Easy vegan, gluten-free popped amaranth energy bars are Central American treats that are ideal for snacking, dessert, or athlete fueling! The tiny amaranth seeds are popped like popcorn for crispy, protein-packed bars.
Happy Thursday, everybody! I hope this post finds you happy and well, wherever you are planted. It is absolutely gorgeous weather here –more like my native SF Bay Area weather than East Texas. I try to avoid the air conditioner as late in the spring as possible here, but sometimes that has meant mid-March, so the fact that the windows in the house are still open, with sunshine and cool breezes in abundance, is thrilling.
It is also ideal running weather, which is sweet indeed, since I am training for another race: the San FranciscoMarathon on July 23rd. I fly back with Nick & Kevin every summer, to visit family, escape the heat (I heart fog), and soak up some California, so I thought, why not add a marathon? Because I am crazy that way 🙂
And speaking of crazy, I am nutty about these Popped Amaranth Energy Bars.
Amaranth is fantastic athlete training food! It is (a) delicious, (b) versatile, (c) affordable, d) high in protein, and (e) great fuel for runners, including anyone and everyone who spends their days running around doing the millions of things that need to be done. That is definitely each and every one of you.
What is Amaranth?
Amaranth is a crop that was staple in ancient Mesoamerica. The plant produces two edible portions: leaves and tiny grains. Technically, though, amaranth is not a grain. Like its cousin, quinoa, it is classified as a pseudo-cereal. The fact that it is not a grain also means that it is free of gluten.
Amaranth is a super grain, plain and simple. The ancient Aztecs revered it, attributing their stamina and endurance to the tiny seeds, and the praise was justified: amaranth is
- high in protein (almost a complete protein)
- a good source of iron, high in fiber (i.e., it will keep you feeling full)
- naturally gluten-free
- an excellent way to get the carbohydrates your body craves (make that screams for!) while also acquiring multiple micronutrients.
The flavor of amaranth is mild, but when popped, it has a warm, nutty taste.
My popped bars make snacking on amaranth easy and convenient.

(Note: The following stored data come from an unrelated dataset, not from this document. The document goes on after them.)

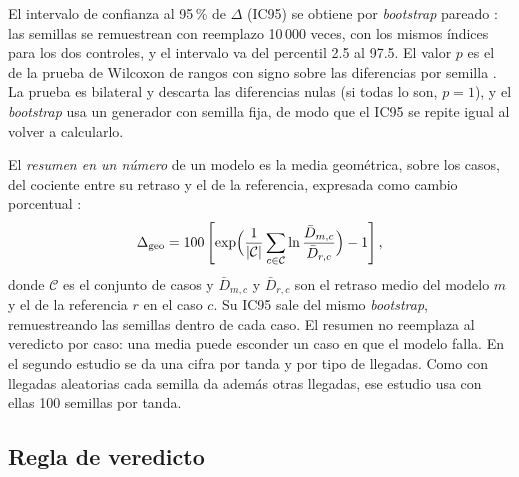 El intervalo de confianza al 95\,\% de $\Delta$ (IC95) se obtiene por
\textit{bootstrap} pareado \citep{Efron1993_Bootstrap}: las semillas se
remuestrean con reemplazo 10\,000 veces, con los mismos índices para
los dos controles, y el intervalo va del percentil 2.5 al 97.5. El
valor $p$ es el de la prueba de Wilcoxon de rangos con signo sobre las
diferencias por semilla \citep{Wilcoxon1945_Rangos}. La prueba es
bilateral y descarta las diferencias nulas (si todas lo son, $p = 1$), y
el \textit{bootstrap} usa un generador con semilla fija, de modo que el
IC95 se repite igual al volver a calcularlo.

El \emph{resumen en un número} de un modelo es la media geométrica,
sobre los casos, del cociente entre su retraso y el de la referencia,
expresada como cambio porcentual \citep{Fleming1986_MediaGeometrica}:
\begin{equation}
  \Delta_{\text{geo}} = 100 \left[ \exp\Bigl( \frac{1}{|\mathcal{C}|}
    \sum_{c \in \mathcal{C}} \ln \frac{\bar D_{m,c}}{\bar D_{r,c}} \Bigr) - 1 \right],
  \label{eq:media-geometrica}
\end{equation}
donde $\mathcal{C}$ es el conjunto de casos y $\bar D_{m,c}$ y
$\bar D_{r,c}$ son el retraso medio del modelo $m$ y el de la
referencia $r$ en el caso $c$. Su IC95 sale del mismo
\textit{bootstrap}, remuestreando las semillas dentro de cada caso. El
resumen no reemplaza al veredicto por caso: una media puede esconder un
caso en que el modelo falla. En el segundo estudio se da una cifra por
tanda y por tipo de llegadas. Como con llegadas aleatorias cada semilla
da además otras llegadas, ese estudio usa con ellas 100 semillas por
tanda.

\subsection{Regla de veredicto}
\label{sec:veredicto}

Ingredients for Popped Amaranth Energy Bars
The exact amounts of each ingredient are indicated in the recipe card at the end of the post.
I have limited the ingredients to five:
- amaranth grain
- dried fruit (I used cranberries)
- nuts or seeds (pistachios for me)
- the creamy nut or seed butter of your choice (e.g., almond butter, sunflower seed butter, or pepita butter)
- brown rice syrup (honey also works, if you are not vegan; maple syrup is not sticky enough to hold the bars together)
How to Make Vegan Gluten-Free Popped Amaranth Bars
Note that the complete directions are also in the recipe card below.
Step One: Pop the Amaranth
Heat a deep, dry saucepan over high heat until very hot (a drop of water added to pan should bounce across the surface).
Add 1 tablespoon of amaranth to the hot pot. Vigorously shake or stir pan until the seeds pop, about 10-12 seconds (watch closely, the seeds can burn in an instant). Immediately transfer popped amaranth to a large bowl. Repeat. You can make a large amount of popped amaranth and store in an airtight container for up to 1 month.
Step Two: Prepare a Baking Pan
Step Three: Combine the Dry Ingredients
Ina large mixing bowl, combine the popped amaranth, dried fruit, and nuts or seeds.
Step Four: Make the Binding Syrup
To bind the bars, heat the nut or seed butter of your choice along with the brown rice syrup. Heat it until it is bubbling, then remove it from the heat (it can seize up and dry out if left on the heat for too long). Immediately scrape this mixture into the bowl of dry ingredients and mix away, coating everything.
Stir in the salt and any other optional flavorings.
Step Five: Scrape into Prepared Pan
Next, scrape everything into the prepared pan, distributing the mixture as best you can with a spoon or spatula.
Step Six: Compact the Bars
Use a piece of nonstick parchment paper and place, nonstick side down, onto the mixture. Use your hands to firmly press and compact the mixture into the pan. Press hard! If you have another pan (square, or a small loaf pan), press it into the bars to further compact. This will help the bars stay together.
Step Six: Chill the Bars
After a brief stay in the refrigerator, they are ready to be cut into bars.
Subtly sweet and nutty, these are everything I–and you– want for a quick breakfast or snack on the go.
I made quick work of two of them after my early morning long run this past Saturday (a long drive to Houston for a 2-day little league baseball tournament followed; I needed some spectator endurance). I was happily sated and energized until 1 pm (although I should mention that a large thermos full of coffee was also involved/essential).
Happy fueling, everyone!
How Should I Store the Bars?
Store the bars in an airtight container for 1 week at room temperature, 2 weeks in the refrigerator or 6 months in the freezer.